Saving a file "in the background" -- How?
Akira Li
4kir4.1i at gmail.com
Fri Oct 31 08:07:42 EDT 2014
Virgil Stokes <vs at it.uu.se> writes:
> While running a python program I need to save some of the data that is
> being created. I would like to save the data to a file on a disk
> according to a periodical schedule (e.g. every 10
> minutes). Initially, the amount of data is small (< 1 MB) but after
> sometime the amount of data can be >10MB. If a problem occurs during
> data creation, then the user should be able to start over from the
> last successfully saved data.
>
> For my particular application, no other file is being saved and the
> data should always replace (not be appended to) the previous data
> saved. It is important that the data be saved without any obvious
> distraction to the user who is busy creating more data.

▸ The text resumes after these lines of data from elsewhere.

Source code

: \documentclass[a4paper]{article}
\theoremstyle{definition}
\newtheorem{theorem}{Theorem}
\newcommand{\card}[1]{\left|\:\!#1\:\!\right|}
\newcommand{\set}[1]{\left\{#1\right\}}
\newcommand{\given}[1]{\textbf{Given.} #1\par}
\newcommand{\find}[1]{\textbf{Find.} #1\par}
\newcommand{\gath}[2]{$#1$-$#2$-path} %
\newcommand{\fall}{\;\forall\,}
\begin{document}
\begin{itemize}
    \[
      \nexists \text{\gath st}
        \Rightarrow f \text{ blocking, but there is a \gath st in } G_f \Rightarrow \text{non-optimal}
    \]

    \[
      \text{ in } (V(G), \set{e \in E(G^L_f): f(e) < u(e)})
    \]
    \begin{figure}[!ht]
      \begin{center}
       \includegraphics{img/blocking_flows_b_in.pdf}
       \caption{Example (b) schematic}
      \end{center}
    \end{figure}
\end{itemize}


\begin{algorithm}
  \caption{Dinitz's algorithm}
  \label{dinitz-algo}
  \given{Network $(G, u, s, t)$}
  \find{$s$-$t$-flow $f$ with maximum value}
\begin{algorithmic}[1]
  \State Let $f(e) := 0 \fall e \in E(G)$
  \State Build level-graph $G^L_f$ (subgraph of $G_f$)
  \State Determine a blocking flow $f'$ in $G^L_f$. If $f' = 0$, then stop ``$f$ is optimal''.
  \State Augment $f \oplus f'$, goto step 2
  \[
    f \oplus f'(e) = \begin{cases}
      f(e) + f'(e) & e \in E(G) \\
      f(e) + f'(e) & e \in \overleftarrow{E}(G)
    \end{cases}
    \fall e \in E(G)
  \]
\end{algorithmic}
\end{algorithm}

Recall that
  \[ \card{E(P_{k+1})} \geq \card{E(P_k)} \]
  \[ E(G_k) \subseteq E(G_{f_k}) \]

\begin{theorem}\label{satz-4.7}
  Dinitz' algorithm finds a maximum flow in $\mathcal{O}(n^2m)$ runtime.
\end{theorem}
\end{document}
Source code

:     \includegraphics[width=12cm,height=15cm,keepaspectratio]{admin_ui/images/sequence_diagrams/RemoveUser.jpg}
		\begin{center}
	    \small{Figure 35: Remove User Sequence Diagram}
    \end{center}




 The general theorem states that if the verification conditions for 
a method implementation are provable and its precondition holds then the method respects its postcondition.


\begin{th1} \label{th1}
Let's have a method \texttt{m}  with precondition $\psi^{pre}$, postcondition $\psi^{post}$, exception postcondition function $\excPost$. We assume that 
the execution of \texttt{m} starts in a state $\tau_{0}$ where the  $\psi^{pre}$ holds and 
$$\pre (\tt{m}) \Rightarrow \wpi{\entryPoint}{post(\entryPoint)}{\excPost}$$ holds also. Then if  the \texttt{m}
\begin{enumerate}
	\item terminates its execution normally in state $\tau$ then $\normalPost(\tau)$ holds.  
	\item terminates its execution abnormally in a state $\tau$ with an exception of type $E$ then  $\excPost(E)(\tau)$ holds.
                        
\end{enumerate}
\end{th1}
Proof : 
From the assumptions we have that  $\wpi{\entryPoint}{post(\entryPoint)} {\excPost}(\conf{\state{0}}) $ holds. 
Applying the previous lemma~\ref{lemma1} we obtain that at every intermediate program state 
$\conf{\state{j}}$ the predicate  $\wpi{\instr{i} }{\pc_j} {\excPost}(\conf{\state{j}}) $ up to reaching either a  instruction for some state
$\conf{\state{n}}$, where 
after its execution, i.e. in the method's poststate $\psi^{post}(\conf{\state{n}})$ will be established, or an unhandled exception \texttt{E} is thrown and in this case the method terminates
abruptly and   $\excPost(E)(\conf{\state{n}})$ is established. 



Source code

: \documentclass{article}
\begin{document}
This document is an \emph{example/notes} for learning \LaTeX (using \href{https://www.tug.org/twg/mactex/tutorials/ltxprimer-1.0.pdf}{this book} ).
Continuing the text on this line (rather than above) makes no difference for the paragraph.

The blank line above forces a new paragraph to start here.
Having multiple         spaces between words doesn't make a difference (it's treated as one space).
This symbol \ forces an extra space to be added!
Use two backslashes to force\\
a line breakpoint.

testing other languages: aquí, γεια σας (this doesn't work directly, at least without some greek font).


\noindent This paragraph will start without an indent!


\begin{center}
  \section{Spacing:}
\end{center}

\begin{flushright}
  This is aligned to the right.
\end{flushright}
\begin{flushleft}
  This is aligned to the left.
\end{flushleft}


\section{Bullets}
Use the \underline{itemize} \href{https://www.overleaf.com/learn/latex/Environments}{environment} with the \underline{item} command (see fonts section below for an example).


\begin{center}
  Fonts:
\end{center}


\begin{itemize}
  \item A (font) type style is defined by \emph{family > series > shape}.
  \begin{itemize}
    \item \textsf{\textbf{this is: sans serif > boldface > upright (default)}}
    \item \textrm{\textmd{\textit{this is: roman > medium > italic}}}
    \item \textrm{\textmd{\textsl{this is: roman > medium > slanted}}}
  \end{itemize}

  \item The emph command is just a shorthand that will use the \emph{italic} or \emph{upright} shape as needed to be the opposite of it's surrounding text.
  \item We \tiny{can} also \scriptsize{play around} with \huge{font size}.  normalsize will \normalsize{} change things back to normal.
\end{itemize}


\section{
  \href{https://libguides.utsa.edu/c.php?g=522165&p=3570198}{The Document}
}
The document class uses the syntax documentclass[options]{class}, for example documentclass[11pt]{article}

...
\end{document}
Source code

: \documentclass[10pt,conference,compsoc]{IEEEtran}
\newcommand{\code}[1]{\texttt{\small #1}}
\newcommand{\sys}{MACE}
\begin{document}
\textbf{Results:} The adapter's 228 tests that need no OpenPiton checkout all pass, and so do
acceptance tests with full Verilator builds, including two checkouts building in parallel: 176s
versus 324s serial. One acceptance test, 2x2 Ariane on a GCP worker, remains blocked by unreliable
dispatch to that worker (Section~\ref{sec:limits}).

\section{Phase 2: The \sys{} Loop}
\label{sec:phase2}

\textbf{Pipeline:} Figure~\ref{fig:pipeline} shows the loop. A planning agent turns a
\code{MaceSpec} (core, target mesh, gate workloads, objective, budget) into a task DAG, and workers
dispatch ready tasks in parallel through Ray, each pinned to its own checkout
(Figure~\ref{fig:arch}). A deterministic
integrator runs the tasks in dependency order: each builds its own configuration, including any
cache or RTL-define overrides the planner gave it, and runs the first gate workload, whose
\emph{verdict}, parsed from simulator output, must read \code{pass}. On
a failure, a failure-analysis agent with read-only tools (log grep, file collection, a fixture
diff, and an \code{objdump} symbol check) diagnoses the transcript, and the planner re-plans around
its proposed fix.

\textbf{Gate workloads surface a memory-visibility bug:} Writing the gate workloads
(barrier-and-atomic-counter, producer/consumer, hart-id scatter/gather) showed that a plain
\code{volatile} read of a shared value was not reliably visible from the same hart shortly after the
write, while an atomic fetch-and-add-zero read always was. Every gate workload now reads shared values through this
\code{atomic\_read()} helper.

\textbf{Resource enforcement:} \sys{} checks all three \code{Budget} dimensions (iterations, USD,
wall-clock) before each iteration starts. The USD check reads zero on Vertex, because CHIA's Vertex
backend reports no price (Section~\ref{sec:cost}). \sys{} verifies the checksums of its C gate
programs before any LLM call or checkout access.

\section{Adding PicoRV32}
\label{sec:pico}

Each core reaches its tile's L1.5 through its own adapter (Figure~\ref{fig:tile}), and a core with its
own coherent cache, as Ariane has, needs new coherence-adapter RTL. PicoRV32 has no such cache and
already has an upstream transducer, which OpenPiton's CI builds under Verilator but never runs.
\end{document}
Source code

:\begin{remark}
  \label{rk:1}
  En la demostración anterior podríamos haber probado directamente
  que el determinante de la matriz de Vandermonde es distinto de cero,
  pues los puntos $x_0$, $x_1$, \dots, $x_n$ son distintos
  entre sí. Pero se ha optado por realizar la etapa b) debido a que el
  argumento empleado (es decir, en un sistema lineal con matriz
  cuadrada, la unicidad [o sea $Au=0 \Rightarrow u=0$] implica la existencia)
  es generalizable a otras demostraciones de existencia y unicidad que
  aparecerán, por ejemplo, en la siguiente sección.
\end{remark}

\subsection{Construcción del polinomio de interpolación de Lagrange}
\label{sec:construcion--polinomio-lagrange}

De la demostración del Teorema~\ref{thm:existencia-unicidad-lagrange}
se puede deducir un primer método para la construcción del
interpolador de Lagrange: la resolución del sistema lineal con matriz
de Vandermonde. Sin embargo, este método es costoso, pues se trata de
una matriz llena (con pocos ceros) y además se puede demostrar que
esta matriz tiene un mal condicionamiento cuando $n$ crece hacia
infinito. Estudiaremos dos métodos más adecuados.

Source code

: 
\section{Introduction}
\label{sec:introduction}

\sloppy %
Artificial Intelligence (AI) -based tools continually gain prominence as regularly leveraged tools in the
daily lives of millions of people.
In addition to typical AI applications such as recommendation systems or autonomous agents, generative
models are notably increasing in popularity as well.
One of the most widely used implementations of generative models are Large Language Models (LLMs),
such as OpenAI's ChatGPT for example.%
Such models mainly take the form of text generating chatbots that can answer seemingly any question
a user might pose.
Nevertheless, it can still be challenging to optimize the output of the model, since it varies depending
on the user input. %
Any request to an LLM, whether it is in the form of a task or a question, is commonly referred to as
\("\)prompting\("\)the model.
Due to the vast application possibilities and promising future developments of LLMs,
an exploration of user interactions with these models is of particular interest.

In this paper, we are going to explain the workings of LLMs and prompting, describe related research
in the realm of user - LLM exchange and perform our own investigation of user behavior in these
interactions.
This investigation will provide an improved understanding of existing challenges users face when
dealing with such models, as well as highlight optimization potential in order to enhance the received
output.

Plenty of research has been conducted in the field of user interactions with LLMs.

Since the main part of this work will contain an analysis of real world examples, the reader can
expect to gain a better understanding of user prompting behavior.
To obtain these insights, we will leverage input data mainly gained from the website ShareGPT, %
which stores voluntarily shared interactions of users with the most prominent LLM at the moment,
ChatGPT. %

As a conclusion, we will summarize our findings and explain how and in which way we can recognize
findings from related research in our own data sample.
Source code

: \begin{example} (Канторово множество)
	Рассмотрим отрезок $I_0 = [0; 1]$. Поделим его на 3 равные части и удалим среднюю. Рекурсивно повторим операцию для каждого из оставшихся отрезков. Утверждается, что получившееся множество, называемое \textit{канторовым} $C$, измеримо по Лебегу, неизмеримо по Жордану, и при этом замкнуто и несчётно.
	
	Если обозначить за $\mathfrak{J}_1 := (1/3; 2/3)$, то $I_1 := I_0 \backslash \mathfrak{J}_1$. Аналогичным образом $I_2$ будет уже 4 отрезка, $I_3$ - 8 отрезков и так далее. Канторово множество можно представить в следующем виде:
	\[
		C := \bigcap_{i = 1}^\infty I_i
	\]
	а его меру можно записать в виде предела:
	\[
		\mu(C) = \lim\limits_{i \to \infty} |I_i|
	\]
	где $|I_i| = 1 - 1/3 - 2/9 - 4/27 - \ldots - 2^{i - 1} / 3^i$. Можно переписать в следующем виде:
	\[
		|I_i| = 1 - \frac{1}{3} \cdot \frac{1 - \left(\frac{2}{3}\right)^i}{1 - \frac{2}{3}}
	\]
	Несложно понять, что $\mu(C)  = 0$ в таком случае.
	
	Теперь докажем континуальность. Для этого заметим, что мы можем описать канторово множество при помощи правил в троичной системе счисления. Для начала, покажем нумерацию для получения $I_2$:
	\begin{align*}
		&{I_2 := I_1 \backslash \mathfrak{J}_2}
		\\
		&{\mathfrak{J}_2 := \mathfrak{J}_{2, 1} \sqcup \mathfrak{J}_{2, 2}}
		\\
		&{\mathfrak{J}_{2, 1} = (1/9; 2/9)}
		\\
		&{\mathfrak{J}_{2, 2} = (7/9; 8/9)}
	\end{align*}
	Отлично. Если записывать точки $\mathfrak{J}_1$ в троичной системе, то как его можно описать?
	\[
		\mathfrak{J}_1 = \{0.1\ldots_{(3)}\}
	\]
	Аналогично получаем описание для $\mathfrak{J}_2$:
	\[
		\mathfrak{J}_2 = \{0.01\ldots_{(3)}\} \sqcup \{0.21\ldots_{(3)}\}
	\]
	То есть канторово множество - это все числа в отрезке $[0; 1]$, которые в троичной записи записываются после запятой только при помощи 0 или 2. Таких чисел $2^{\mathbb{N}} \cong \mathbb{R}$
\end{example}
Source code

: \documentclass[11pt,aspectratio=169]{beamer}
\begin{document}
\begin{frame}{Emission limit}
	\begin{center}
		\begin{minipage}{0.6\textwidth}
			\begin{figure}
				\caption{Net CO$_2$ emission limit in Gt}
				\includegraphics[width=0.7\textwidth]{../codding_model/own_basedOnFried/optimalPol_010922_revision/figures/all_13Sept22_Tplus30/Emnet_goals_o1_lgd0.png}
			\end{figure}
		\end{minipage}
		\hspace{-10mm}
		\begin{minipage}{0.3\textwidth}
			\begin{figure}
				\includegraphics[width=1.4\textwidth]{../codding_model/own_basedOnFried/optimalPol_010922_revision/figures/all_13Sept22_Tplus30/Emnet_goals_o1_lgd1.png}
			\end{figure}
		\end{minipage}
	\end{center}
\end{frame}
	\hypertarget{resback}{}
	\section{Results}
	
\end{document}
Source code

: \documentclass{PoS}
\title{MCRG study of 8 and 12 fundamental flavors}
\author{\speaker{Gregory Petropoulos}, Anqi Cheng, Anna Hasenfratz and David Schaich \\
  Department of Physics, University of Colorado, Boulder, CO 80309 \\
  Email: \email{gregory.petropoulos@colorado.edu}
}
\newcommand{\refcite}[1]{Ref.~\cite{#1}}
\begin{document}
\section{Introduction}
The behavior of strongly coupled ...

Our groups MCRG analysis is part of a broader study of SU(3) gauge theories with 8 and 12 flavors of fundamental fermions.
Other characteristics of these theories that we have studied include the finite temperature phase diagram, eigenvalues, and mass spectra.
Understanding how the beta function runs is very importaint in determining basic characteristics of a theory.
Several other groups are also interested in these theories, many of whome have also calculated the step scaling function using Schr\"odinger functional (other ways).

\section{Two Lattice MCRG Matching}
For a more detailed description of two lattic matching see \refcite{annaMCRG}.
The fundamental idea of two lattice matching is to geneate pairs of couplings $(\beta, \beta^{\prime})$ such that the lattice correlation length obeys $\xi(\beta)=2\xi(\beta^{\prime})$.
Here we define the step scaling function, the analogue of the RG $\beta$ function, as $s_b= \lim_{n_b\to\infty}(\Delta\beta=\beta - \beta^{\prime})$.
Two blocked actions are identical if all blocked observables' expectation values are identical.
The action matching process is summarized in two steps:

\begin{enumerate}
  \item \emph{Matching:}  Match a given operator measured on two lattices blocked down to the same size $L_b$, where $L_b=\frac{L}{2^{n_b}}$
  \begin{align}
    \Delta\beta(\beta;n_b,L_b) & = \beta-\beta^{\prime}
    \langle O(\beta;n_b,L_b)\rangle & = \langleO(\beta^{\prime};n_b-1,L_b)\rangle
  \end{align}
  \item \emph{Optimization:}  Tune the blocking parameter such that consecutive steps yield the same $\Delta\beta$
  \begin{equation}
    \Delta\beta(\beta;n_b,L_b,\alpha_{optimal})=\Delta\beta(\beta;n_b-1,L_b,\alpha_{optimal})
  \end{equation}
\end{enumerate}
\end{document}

That is, I
> would like to save the data "in the background".
>
> What is a good method to perform this task using Python 2.7.8 on a
> Win32 platform?
There are several requirements:
- save data asynchroniously -- "without any obvious distraction to the
user"
- save data durably -- avoid corrupting previously saved data or
writing only partial new data e.g., in case of a power failure
- do it periodically -- handle drift/overlap gracefully in a documented
way
A simple way to do asynchronios I/O on Python 2.7.8 on a Win32 platform
is to use threads:
t = threading.Thread(target=backup_periodically, kwargs=dict(period=600))
t.daemon = True # stop if the program exits
t.start()
where backup_periodically() backups data every period seconds:
import time
def backup_periodically(period, timer=time.time, sleep=time.sleep):
start = timer()
while True:
try:
backup()
except Exception: # log exceptions and continue
logging.exception()
# lock with the timer
sleep(period - (timer() - start) % period)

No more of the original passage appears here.